PROMPT: For the entries below, the expected answer is the line with "4 - left arrow pad<br>", the line with "your MaKey MaKey!", and every line between them, exactly as written, and nothing more.

Excerpts from a dataset:

::::

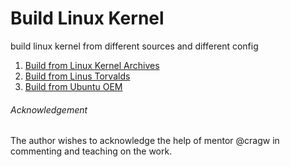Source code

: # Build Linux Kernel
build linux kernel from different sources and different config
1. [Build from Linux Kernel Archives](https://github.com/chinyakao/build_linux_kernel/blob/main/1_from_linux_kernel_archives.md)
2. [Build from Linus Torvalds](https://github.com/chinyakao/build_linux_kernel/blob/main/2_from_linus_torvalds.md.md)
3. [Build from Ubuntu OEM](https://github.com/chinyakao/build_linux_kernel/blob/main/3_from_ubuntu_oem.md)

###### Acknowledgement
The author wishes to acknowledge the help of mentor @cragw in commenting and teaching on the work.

::::

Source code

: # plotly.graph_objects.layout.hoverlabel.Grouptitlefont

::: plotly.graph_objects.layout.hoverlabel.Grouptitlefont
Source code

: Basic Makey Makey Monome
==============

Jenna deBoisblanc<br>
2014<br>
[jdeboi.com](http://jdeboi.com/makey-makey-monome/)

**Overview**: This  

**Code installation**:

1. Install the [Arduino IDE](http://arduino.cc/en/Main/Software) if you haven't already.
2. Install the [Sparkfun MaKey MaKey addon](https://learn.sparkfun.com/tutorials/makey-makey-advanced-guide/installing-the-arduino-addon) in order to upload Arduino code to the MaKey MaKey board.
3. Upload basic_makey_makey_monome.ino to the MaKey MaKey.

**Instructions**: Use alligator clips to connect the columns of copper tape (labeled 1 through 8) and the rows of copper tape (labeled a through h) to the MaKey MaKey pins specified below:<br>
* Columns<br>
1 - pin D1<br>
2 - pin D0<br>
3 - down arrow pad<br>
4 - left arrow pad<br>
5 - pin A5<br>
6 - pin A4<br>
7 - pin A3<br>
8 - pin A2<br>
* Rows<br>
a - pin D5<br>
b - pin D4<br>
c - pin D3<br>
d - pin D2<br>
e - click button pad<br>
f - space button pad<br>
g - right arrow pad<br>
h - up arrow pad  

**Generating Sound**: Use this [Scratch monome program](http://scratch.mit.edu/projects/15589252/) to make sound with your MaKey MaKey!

::::

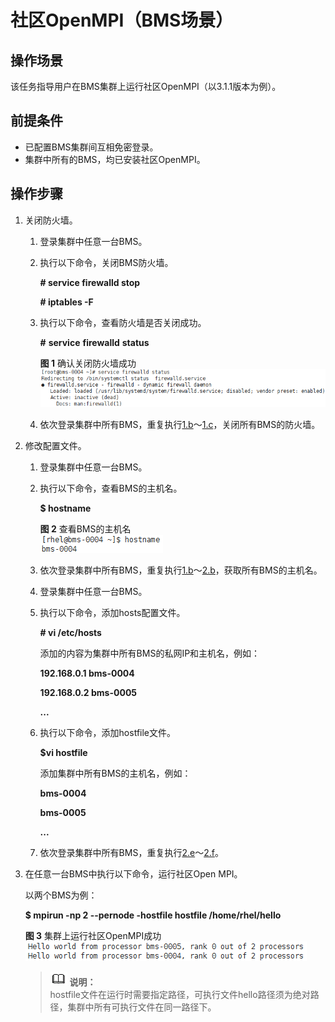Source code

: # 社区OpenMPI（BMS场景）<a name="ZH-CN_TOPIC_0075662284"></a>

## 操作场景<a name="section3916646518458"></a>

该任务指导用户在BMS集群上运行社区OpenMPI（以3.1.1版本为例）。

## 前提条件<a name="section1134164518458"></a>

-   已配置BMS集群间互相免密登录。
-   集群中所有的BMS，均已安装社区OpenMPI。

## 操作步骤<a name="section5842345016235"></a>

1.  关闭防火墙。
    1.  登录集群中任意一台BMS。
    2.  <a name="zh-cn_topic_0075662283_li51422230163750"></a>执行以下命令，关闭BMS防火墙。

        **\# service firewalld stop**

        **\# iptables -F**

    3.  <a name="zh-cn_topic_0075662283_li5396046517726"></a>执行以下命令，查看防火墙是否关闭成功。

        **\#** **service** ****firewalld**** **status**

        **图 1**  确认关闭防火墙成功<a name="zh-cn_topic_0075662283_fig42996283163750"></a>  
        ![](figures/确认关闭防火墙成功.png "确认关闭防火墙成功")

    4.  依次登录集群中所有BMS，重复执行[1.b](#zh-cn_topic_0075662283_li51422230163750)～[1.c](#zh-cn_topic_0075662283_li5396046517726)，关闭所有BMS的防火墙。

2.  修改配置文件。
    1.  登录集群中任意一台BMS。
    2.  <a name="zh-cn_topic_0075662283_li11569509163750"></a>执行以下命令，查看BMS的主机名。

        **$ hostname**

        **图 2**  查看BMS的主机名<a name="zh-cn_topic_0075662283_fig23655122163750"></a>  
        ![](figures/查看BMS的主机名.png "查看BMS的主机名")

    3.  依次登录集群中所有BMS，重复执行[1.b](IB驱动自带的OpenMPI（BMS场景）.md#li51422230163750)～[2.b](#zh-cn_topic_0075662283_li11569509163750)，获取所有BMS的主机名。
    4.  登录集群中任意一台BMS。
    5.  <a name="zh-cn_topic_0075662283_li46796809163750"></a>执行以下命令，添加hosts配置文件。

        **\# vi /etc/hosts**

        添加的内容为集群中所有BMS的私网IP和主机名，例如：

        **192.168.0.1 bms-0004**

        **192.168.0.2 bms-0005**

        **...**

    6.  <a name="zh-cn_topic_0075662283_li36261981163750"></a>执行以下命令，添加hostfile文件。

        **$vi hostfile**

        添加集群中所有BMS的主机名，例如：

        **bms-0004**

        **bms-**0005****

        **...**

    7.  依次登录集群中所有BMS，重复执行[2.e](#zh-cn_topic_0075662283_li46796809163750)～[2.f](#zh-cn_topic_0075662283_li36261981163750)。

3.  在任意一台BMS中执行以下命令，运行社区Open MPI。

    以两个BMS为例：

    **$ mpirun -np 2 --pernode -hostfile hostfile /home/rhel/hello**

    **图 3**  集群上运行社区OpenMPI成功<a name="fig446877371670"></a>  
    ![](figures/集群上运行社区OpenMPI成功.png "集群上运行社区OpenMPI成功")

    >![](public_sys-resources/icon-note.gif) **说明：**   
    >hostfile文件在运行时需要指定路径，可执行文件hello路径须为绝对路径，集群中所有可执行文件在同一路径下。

::::

EXERCISE ANSWER:
4 - left arrow pad<br>
5 - pin A5<br>
6 - pin A4<br>
7 - pin A3<br>
8 - pin A2<br>
* Rows<br>
a - pin D5<br>
b - pin D4<br>
c - pin D3<br>
d - pin D2<br>
e - click button pad<br>
f - space button pad<br>
g - right arrow pad<br>
h - up arrow pad  

**Generating Sound**: Use this [Scratch monome program](http://scratch.mit.edu/projects/15589252/) to make sound with your MaKey MaKey!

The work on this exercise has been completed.